Bentuk penyebaran hematogen yang jarang terjadi adalah protracted
hematogenic spread. Bentuk penyebaran ini terjadi bila suatu fokus perkijuan
menyebar ke saluran vaskular di dekatnya, sehingga sejumlah kuman TB akan
masuk dan beredar di dalam darah. Secara klinis, sakit TB akibat penyebaran tipe
ini tidak dapat dibedakan dengan acute generalized hematogenic spread. Hal ini
dapat terjadi secara berulang.
Pada anak, 5 tahun pertama setelah infeksi (terutama 1 tahun pertama),
biasanya sering terjadi komplikasi. Menurut Wallgren, ada 3 bentuk dasar TB
paru pada anak, yaitu penyebaran limfohematogen, TB endobronkial, dan TB paru
kronik. Sebanyak 0.5-3% penyebaran limfohematogen akan menjadi TB milier
atau meningitis TB, hal ini biasanya terjadi 3-6 bulan setelah infeksi primer.

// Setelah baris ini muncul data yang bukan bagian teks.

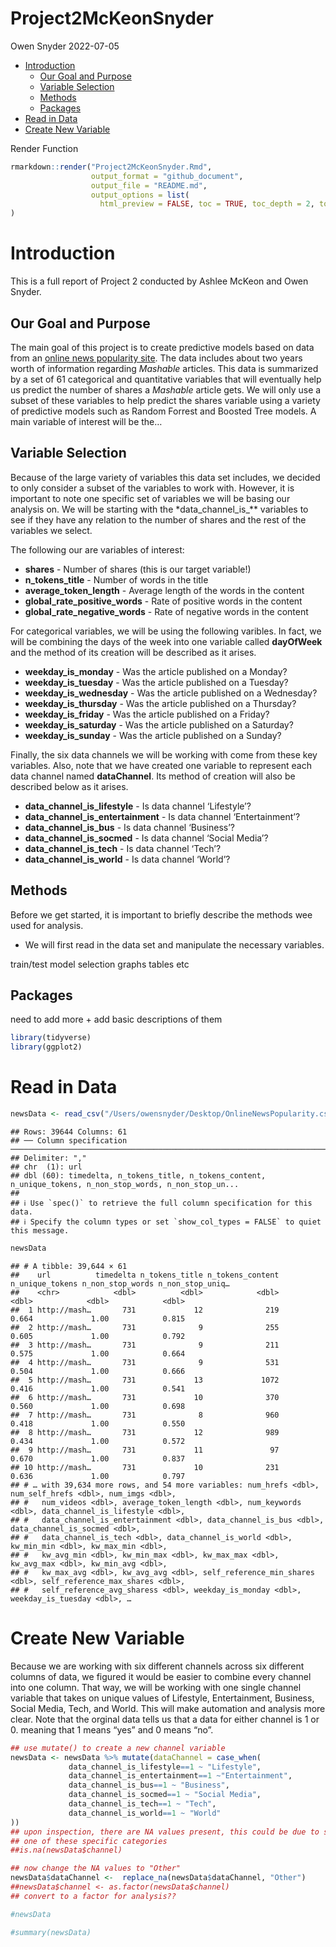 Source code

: Project2McKeonSnyder
================
Owen Snyder
2022-07-05

-   [Introduction](#introduction)
    -   [Our Goal and Purpose](#our-goal-and-purpose)
    -   [Variable Selection](#variable-selection)
    -   [Methods](#methods)
    -   [Packages](#packages)
-   [Read in Data](#read-in-data)
-   [Create New Variable](#create-new-variable)

Render Function

``` r
rmarkdown::render("Project2McKeonSnyder.Rmd",
                  output_format = "github_document",
                  output_file = "README.md",
                  output_options = list(
                    html_preview = FALSE, toc = TRUE, toc_depth = 2, toc_float = TRUE)
)
```

# Introduction

This is a full report of Project 2 conducted by Ashlee McKeon and Owen
Snyder.

## Our Goal and Purpose

The main goal of this project is to create predictive models based on
data from an [online news popularity
site](https://archive.ics.uci.edu/ml/datasets/Online+News+Popularity).
The data includes about two years worth of information regarding
*Mashable* articles. This data is summarized by a set of 61 categorical
and quantitative variables that will eventually help us predict the
number of shares a *Mashable* article gets. We will only use a subset of
these variables to help predict the shares variable using a variety of
predictive models such as Random Forrest and Boosted Tree models. A main
variable of interest will be the…

## Variable Selection

Because of the large variety of variables this data set includes, we
decided to only consider a subset of the variables to work with.
However, it is important to note one specific set of variables we will
be basing our analysis on. We will be starting with the
\*data_channel_is\_\*\* variables to see if they have any relation to
the number of shares and the rest of the variables we select.

The following our are variables of interest:

-   **shares** - Number of shares (this is our target variable!)
-   **n_tokens_title** - Number of words in the title
-   **average_token_length** - Average length of the words in the
    content
-   **global_rate_positive_words** - Rate of positive words in the
    content
-   **global_rate_negative_words** - Rate of negative words in the
    content

For categorical variables, we will be using the following varibles. In
fact, we will be combining the days of the week into one variable called
**dayOfWeek** and the method of its creation will be described as it
arises.

-   **weekday_is_monday** - Was the article published on a Monday?
-   **weekday_is_tuesday** - Was the article published on a Tuesday?
-   **weekday_is_wednesday** - Was the article published on a Wednesday?
-   **weekday_is_thursday** - Was the article published on a Thursday?
-   **weekday_is_friday** - Was the article published on a Friday?
-   **weekday_is_saturday** - Was the article published on a Saturday?
-   **weekday_is_sunday** - Was the article published on a Sunday?

Finally, the six data channels we will be working with come from these
key variables. Also, note that we have created one variable to represent
each data channel named **dataChannel**. Its method of creation will
also be described below as it arises.

-   **data_channel_is_lifestyle** - Is data channel ‘Lifestyle’?
-   **data_channel_is_entertainment** - Is data channel ‘Entertainment’?
-   **data_channel_is_bus** - Is data channel ‘Business’?
-   **data_channel_is_socmed** - Is data channel ‘Social Media’?
-   **data_channel_is_tech** - Is data channel ‘Tech’?
-   **data_channel_is_world** - Is data channel ‘World’?

## Methods

Before we get started, it is important to briefly describe the methods
wee used for analysis.

-   We will first read in the data set and manipulate the necessary
    variables.

train/test model selection graphs tables etc

## Packages

need to add more + add basic descriptions of them

``` r
library(tidyverse)
library(ggplot2)
```

# Read in Data

``` r
newsData <- read_csv("/Users/owensnyder/Desktop/OnlineNewsPopularity.csv")
```

    ## Rows: 39644 Columns: 61
    ## ── Column specification ───────────────────────────────────────────────────────────────────────────────────
    ## Delimiter: ","
    ## chr  (1): url
    ## dbl (60): timedelta, n_tokens_title, n_tokens_content, n_unique_tokens, n_non_stop_words, n_non_stop_un...
    ## 
    ## ℹ Use `spec()` to retrieve the full column specification for this data.
    ## ℹ Specify the column types or set `show_col_types = FALSE` to quiet this message.

``` r
newsData
```

    ## # A tibble: 39,644 × 61
    ##    url          timedelta n_tokens_title n_tokens_content n_unique_tokens n_non_stop_words n_non_stop_uniq…
    ##    <chr>            <dbl>          <dbl>            <dbl>           <dbl>            <dbl>            <dbl>
    ##  1 http://mash…       731             12              219           0.664             1.00            0.815
    ##  2 http://mash…       731              9              255           0.605             1.00            0.792
    ##  3 http://mash…       731              9              211           0.575             1.00            0.664
    ##  4 http://mash…       731              9              531           0.504             1.00            0.666
    ##  5 http://mash…       731             13             1072           0.416             1.00            0.541
    ##  6 http://mash…       731             10              370           0.560             1.00            0.698
    ##  7 http://mash…       731              8              960           0.418             1.00            0.550
    ##  8 http://mash…       731             12              989           0.434             1.00            0.572
    ##  9 http://mash…       731             11               97           0.670             1.00            0.837
    ## 10 http://mash…       731             10              231           0.636             1.00            0.797
    ## # … with 39,634 more rows, and 54 more variables: num_hrefs <dbl>, num_self_hrefs <dbl>, num_imgs <dbl>,
    ## #   num_videos <dbl>, average_token_length <dbl>, num_keywords <dbl>, data_channel_is_lifestyle <dbl>,
    ## #   data_channel_is_entertainment <dbl>, data_channel_is_bus <dbl>, data_channel_is_socmed <dbl>,
    ## #   data_channel_is_tech <dbl>, data_channel_is_world <dbl>, kw_min_min <dbl>, kw_max_min <dbl>,
    ## #   kw_avg_min <dbl>, kw_min_max <dbl>, kw_max_max <dbl>, kw_avg_max <dbl>, kw_min_avg <dbl>,
    ## #   kw_max_avg <dbl>, kw_avg_avg <dbl>, self_reference_min_shares <dbl>, self_reference_max_shares <dbl>,
    ## #   self_reference_avg_sharess <dbl>, weekday_is_monday <dbl>, weekday_is_tuesday <dbl>, …

# Create New Variable

Because we are working with six different channels across six different
columns of data, we figured it would be easier to combine every channel
into one column. That way, we will be working with one single channel
variable that takes on unique values of Lifestyle, Entertainment,
Business, Social Media, Tech, and World. This will make automation and
analysis more clear. Note that the orginal data tells us that a data for
either channel is 1 or 0. meaning that 1 means “yes” and 0 means “no”.

``` r
## use mutate() to create a new channel variable
newsData <- newsData %>% mutate(dataChannel = case_when(
             data_channel_is_lifestyle==1 ~ "Lifestyle",
             data_channel_is_entertainment==1 ~"Entertainment",
             data_channel_is_bus==1 ~ "Business",
             data_channel_is_socmed==1 ~ "Social Media",
             data_channel_is_tech==1 ~ "Tech",
             data_channel_is_world==1 ~ "World"
))
## upon inspection, there are NA values present, this could be due to some articles not having
## one of these specific categories
##is.na(newsData$channel)

## now change the NA values to "Other"
newsData$dataChannel <-  replace_na(newsData$dataChannel, "Other")
##newsData$channel <- as.factor(newsData$channel)
## convert to a factor for analysis??

#newsData

#summary(newsData)
```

Tuberkulosis endobronkial (lesi segmental yang timbul akibat pembesaran
kelenjar regional) dapat terjadi dalam waktu yang lebih lama (3-9 bulan).
Terjadinya TB paru kronik sangat bervariasi, bergantung pada usia terjadinya
infeksi primer. TB paru kronik biasanya terjadi akibat reaktivasi kuman di dalam
lesi yang tidak mengalami resolusi sempurna. Reaktivasi ini jarang terjadi pada
anak, tetapi sering pada remaja dan dewasa muda.
Tuberkulosis ekstrapulmonal dapat terjadi pada 25-30% anak yang
terinfeksi TB. TB tulang dan sendi terjadi pada 5-10% anak yang terinfeksi, dan
paling banyak terjadi dalam 1 tahun tetapi dapat juga 2-3 tahun kemudian. TB
ginjal biasanya terjadi 5-25 tahun setelah infeksi primer.7
Gambar 3. Skema Perkembangan Sarang Tuberkulosis Post Primer dan
Perjalanan Penyembuhannya5
3.2.4 Klasifikasi
3.2.4.1 Tuberkulosis Paru
Tuberkulosis paru adalah tuberkulosis yang menyerang jaringan paru,
tidak termasuk pleura.9
1. Berdasar hasil pemeriksaan dahak (BTA)
TB paru dibagi atas:
a. Tuberkulosis paru BTA (+) adalah:
Sekurang-kurangnya 2 dari 3 spesimen dahak menunjukkan hasil BTA
positif. Hasil pemeriksaan satu spesimen dahak menunjukkan BTA positif dan
kelainan radiologik menunjukkan gambaran tuberkulosis aktif. Hasil pemeriksaan
satu spesimen dahak menunjukkan BTA positif dan biakan positif.
b. Tuberkulosis paru BTA (-)
1) Hasil pemeriksaan dahak 3 kali menunjukkan BTA negatif, gambaran
klinik dan kelainan radiologis menunjukkan tuberkulosis aktif.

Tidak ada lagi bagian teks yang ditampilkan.